20 October 2008But the FDA is nearing the end of its review process and may lift the hold and allow clinical trials to commence within the next three months, Okarma told The Scientist.
A clinical trial that would test the use of embryonic stem cells to treat spinal cord injury could begin within three months.
In sum, Geron’s behavior over the years is emblematic of the way hESCR proponents have tried to advance their cause: year after year after year, promise major medical breakthroughs with, in the end, little or nothing to show for it.
In addition to the market, other observers saw other forces at play in the demise of Geron’s hESC trial. According to Datamonitor Expert View: “Although many would say that Geron's decision reflects the worsening economic environment, in which biotechnology companies are increasingly struggling to raise capital investment, Datamonitor believes that the underlying reasons for the announced divestment actually relate to clinical and intellectual property roadblocks facing Geron's stem cell programs... Geron's divestment highlights the potential pitfalls associated with specific types of stem cell technologies - namely, embryonic stem cells (emphasis added).”
In marked contrast, Datamonitor went on to observe, “adult stem cell therapies continue to race ahead.”

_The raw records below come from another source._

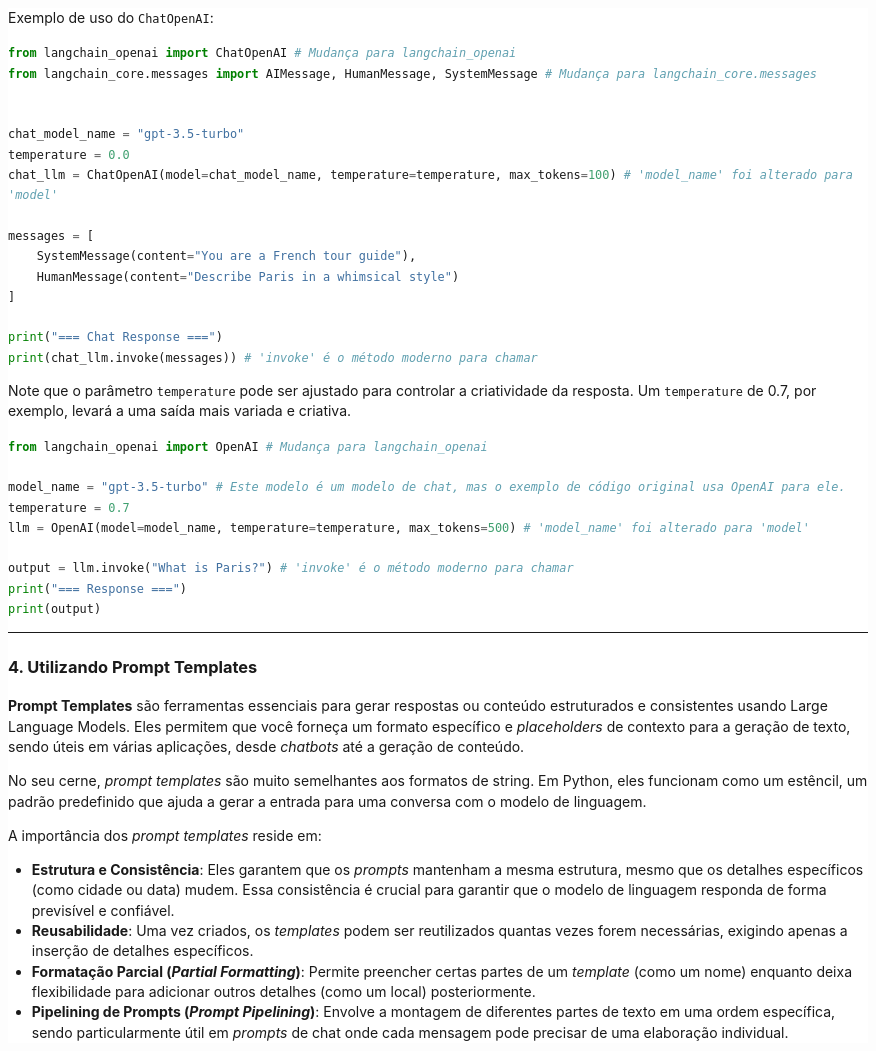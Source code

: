 Exemplo de uso do `ChatOpenAI`:

```python
from langchain_openai import ChatOpenAI # Mudança para langchain_openai
from langchain_core.messages import AIMessage, HumanMessage, SystemMessage # Mudança para langchain_core.messages


chat_model_name = "gpt-3.5-turbo"
temperature = 0.0
chat_llm = ChatOpenAI(model=chat_model_name, temperature=temperature, max_tokens=100) # 'model_name' foi alterado para 'model'

messages = [
    SystemMessage(content="You are a French tour guide"),
    HumanMessage(content="Describe Paris in a whimsical style")
]

print("=== Chat Response ===")
print(chat_llm.invoke(messages)) # 'invoke' é o método moderno para chamar
```

Note que o parâmetro `temperature` pode ser ajustado para controlar a criatividade da resposta. Um `temperature` de 0.7, por exemplo, levará a uma saída mais variada e criativa.

```python
from langchain_openai import OpenAI # Mudança para langchain_openai

model_name = "gpt-3.5-turbo" # Este modelo é um modelo de chat, mas o exemplo de código original usa OpenAI para ele.
temperature = 0.7
llm = OpenAI(model=model_name, temperature=temperature, max_tokens=500) # 'model_name' foi alterado para 'model'

output = llm.invoke("What is Paris?") # 'invoke' é o método moderno para chamar
print("=== Response ===")
print(output)
```

---
### 4. Utilizando Prompt Templates
**Prompt Templates** são ferramentas essenciais para gerar respostas ou conteúdo estruturados e consistentes usando Large Language Models. Eles permitem que você forneça um formato específico e *placeholders* de contexto para a geração de texto, sendo úteis em várias aplicações, desde *chatbots* até a geração de conteúdo.

No seu cerne, *prompt templates* são muito semelhantes aos formatos de string. Em Python, eles funcionam como um estêncil, um padrão predefinido que ajuda a gerar a entrada para uma conversa com o modelo de linguagem.

A importância dos *prompt templates* reside em:

* **Estrutura e Consistência**: Eles garantem que os *prompts* mantenham a mesma estrutura, mesmo que os detalhes específicos (como cidade ou data) mudem. Essa consistência é crucial para garantir que o modelo de linguagem responda de forma previsível e confiável.
* **Reusabilidade**: Uma vez criados, os *templates* podem ser reutilizados quantas vezes forem necessárias, exigindo apenas a inserção de detalhes específicos.
* **Formatação Parcial (*Partial Formatting*)**: Permite preencher certas partes de um *template* (como um nome) enquanto deixa flexibilidade para adicionar outros detalhes (como um local) posteriormente.
* **Pipelining de Prompts (*Prompt Pipelining*)**: Envolve a montagem de diferentes partes de texto em uma ordem específica, sendo particularmente útil em *prompts* de chat onde cada mensagem pode precisar de uma elaboração individual.
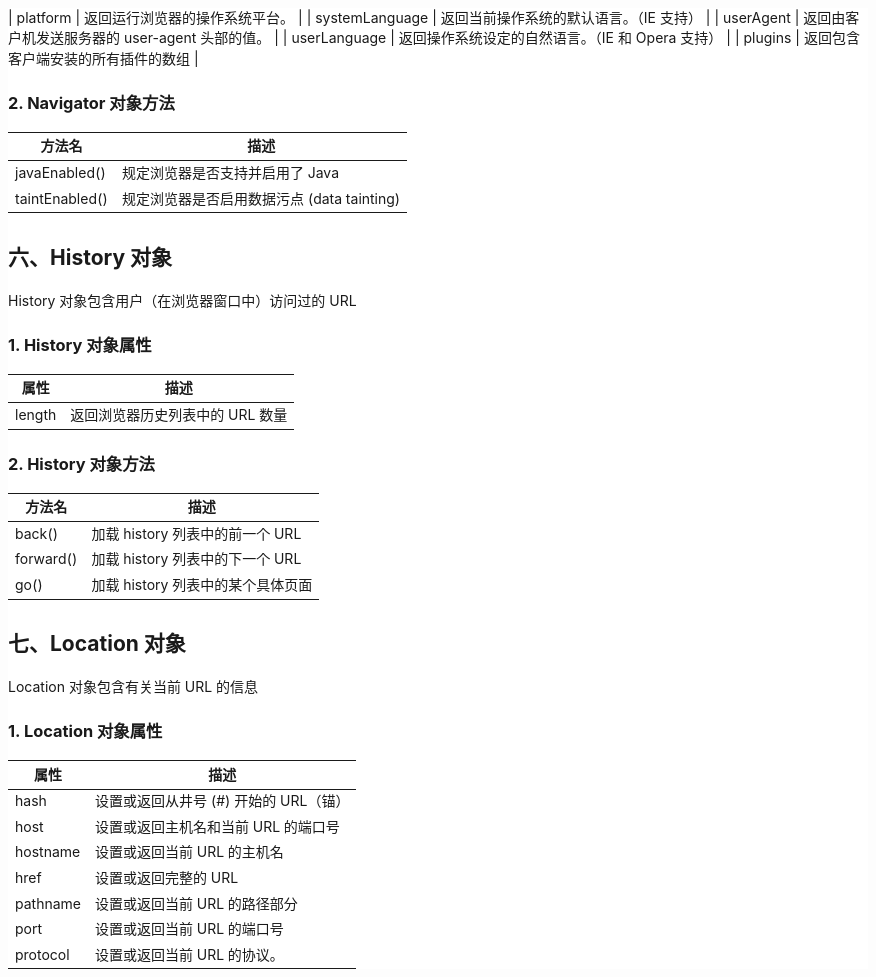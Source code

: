 | platform        | 返回运行浏览器的操作系统平台。                               |
| systemLanguage  | 返回当前操作系统的默认语言。（IE 支持）                      |
| userAgent       | 返回由客户机发送服务器的 user-agent 头部的值。               |
| userLanguage    | 返回操作系统设定的自然语言。（IE 和 Opera 支持）             |
| plugins         | 返回包含客户端安装的所有插件的数组                           |



### 2. Navigator 对象方法

| 方法名         | 描述                                       |
| -------------- | ------------------------------------------ |
| javaEnabled()  | 规定浏览器是否支持并启用了 Java            |
| taintEnabled() | 规定浏览器是否启用数据污点 (data tainting) |



## 六、History 对象

History 对象包含用户（在浏览器窗口中）访问过的 URL

### 1. History 对象属性

| 属性   | 描述                            |
| ------ | ------------------------------- |
| length | 返回浏览器历史列表中的 URL 数量 |



### 2. History 对象方法

| 方法名    | 描述                              |
| --------- | --------------------------------- |
| back()    | 加载 history 列表中的前一个 URL   |
| forward() | 加载 history 列表中的下一个 URL   |
| go()      | 加载 history 列表中的某个具体页面 |



## 七、Location 对象

Location 对象包含有关当前 URL 的信息



### 1. Location 对象属性

| 属性     | 描述                                        |
| -------- | ------------------------------------------- |
| hash     | 设置或返回从井号 (#) 开始的 URL（锚）       |
| host     | 设置或返回主机名和当前 URL 的端口号         |
| hostname | 设置或返回当前 URL 的主机名                 |
| href     | 设置或返回完整的 URL                        |
| pathname | 设置或返回当前 URL 的路径部分               |
| port     | 设置或返回当前 URL 的端口号                 |
| protocol | 设置或返回当前 URL 的协议。                 |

As Geron’s great new era of medicine was closing with a (media) whimper, the Discovery Institute’s Wesley Smith noted the media’s double standard in the way it covered Geron’s failure vs. advances with adult stem cells.
“You would think Geron’s failure would be very big news,” Smith wrote in the Weekly Standard. “Instead, it turns out that the mainstream media pay attention only when embryonic stem cell research seems to be succeeding—so far, almost exclusively in animal studies. When, as here, it crashes and burns, it is scarcely news at all.”
Citing, for example, the attention the Los Angeles Times gave to the FDA’s approval of the Geron trial in January 2009, and then again when the first patient actually received a transfusion of hESCs in October, 2010, Smith noted: “During the same period, however, the paper did not report the encouraging results of early human trials of treatments for spinal cord injury developed using adult stem cells.”
On that Good Morning America show cited above, Sawyer asked Sean Morrison, PhD, a researcher at the Howard Hughes Medical Institute: “What about it, Dr. Morrison? Do you think it could have been done with adult stem cells?”
Morrison replied: I don't think there's any adult stem cell that's ready for use in clinical trials that could be used to do what Geron is doing with these [embryonic] cells.”
How to explain such a remark? Ignorance? A willingness to mislead?
In 2005 – four years before the FDA approved Geron’s trial – Dr. Carlos Lima of Portugal published a report in the peer-reviewed Journal of Spinal Cord Medicine showing positive results from a “pilot clinical study” that used adult stem cells derived from olfactory mucosa to treat sci patients (Lima subsequently published a second study on the use of olfactory mucosa derived stem cells to treat sci patents in the peer-reviewed Neurorehabilitation and Neural Repair, 9/30/09).
Even earlier, in 2002, reviewing the positive results of using such stem cells in animal models, the Federation of American Societies for Experimental Biology declared : “These results are the most dramatic functional and histological repair yet achieved after complete spinal cord transaction in mammals, and they open new avenues in the search for treatment of spinal cord injuries in other mammals, including humans.”
Finally, and perhaps most important, a word about the patients. They are the ones who have been the most ill-served by all the media hype surrounding Geron’s “new era” of medicine and hESCR in general. They have also been ill served by the corresponding willingness of the media and even many researchers to downplay the very real and ongoing advances with adult stem cells.
There is still great hope and promise for stem cell research to help patients.
As the Geron example shows, don’t go looking for human embryonic stem cell research to fulfill it. That hope and promise are being realized with adult stem cells.